The loudest reaction was basically: cool feature, but can we fix the basics first? One commenter was openly annoyed that Google’s own AI Studio search still only checks conversation titles, not what’s inside them, and complained that even browser search shortcuts are acting flaky. Ouch. That gave the whole announcement a familiar tech-launch energy: shiny new superpowers on stage, frustrated users in the back yelling, “Can it just do normal search?”
Then came the classic comment-section plot twist: the rival pitch.
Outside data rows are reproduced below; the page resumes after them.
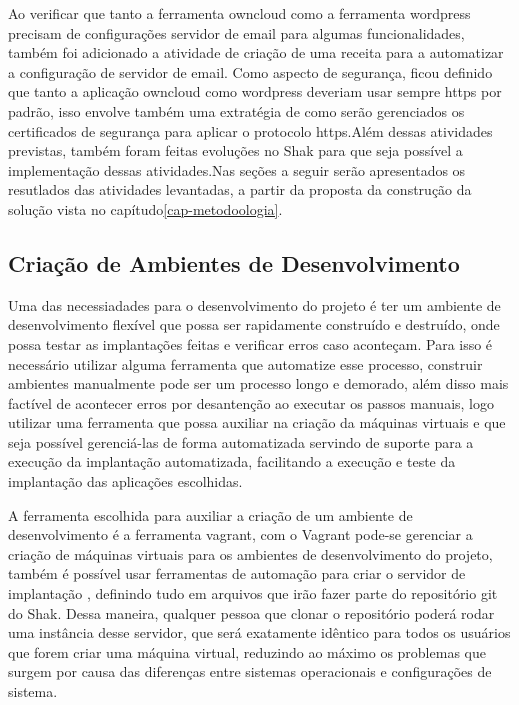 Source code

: Ao verificar que tanto a ferramenta owncloud como a ferramenta wordpress precisam
de configurações servidor de email para algumas funcionalidades, também foi adicionado
a atividade de criação de uma receita para a automatizar a configuração de
servidor de email. Como aspecto de segurança, ficou definido que tanto a aplicação
owncloud como wordpress deveriam usar sempre https por padrão, isso envolve também
uma extratégia de como serão gerenciados os certificados de segurança para aplicar
o protocolo https.Além dessas atividades previstas, também foram feitas evoluções
no Shak para que seja possível a implementação dessas atividades.Nas seções a
seguir serão apresentados os resutlados das atividades levantadas, a partir da
proposta da construção da solução vista no capítudo\ref{cap-metodoologia}.

\subsection{Criação de Ambientes de Desenvolvimento}

Uma das necessiadades para o desenvolvimento do projeto é ter um ambiente de desenvolvimento
flexível que possa ser rapidamente construído e destruído, onde possa testar as
implantações feitas e verificar erros caso aconteçam. Para isso é necessário utilizar
alguma ferramenta que automatize esse processo, construir ambientes manualmente pode
ser um processo longo e demorado, além disso mais factível de acontecer erros por
desantenção ao executar os passos manuais, logo utilizar uma ferramenta que possa
auxiliar na criação da máquinas virtuais e que seja possível gerenciá-las de forma
automatizada servindo de suporte para a execução da implantação automatizada, facilitando
a execução e teste da implantação das aplicações escolhidas.

A ferramenta escolhida para auxiliar a criação de um ambiente de desenvolvimento é
a ferramenta vagrant, com o Vagrant pode-se gerenciar a criação de máquinas
virtuais para os ambientes de desenvolvimento do projeto, também é possível usar
ferramentas de automação para criar o servidor de implantação , definindo tudo
em arquivos que irão fazer parte do repositório git do Shak. Dessa maneira,
qualquer pessoa que clonar o repositório poderá rodar uma instância desse servidor, que será exatamente
idêntico para todos os usuários que forem criar uma máquina virtual, reduzindo ao
máximo os problemas que surgem por causa das diferenças entre sistemas operacionais e configurações de sistema.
Another user swooped in to say this is exactly why people want options beyond big cloud services, plugging a local alternative that promises privacy, speed, and freedom from subscriptions. The vibe was part product feedback, part startup infomercial, and part “we did it before Google” chest-thumping. So while Google was selling a smarter digital filing cabinet, the crowd was busy debating trust, privacy, and whether the real innovation is simply making search not feel broken. Peak internet.
Key Points
- •Google expanded the Gemini API File Search tool to support multimodal retrieval over text and images.
- •The tool now supports custom metadata so developers can filter unstructured data with key-value labels at query time.
- •Google introduced page-level citations that connect model responses to the source page in indexed documents.
- •The multimodal search capability is powered by the Gemini Embedding 2 model.
- •The article includes a Python example showing how to create a multimodal file store with the Gemini API client.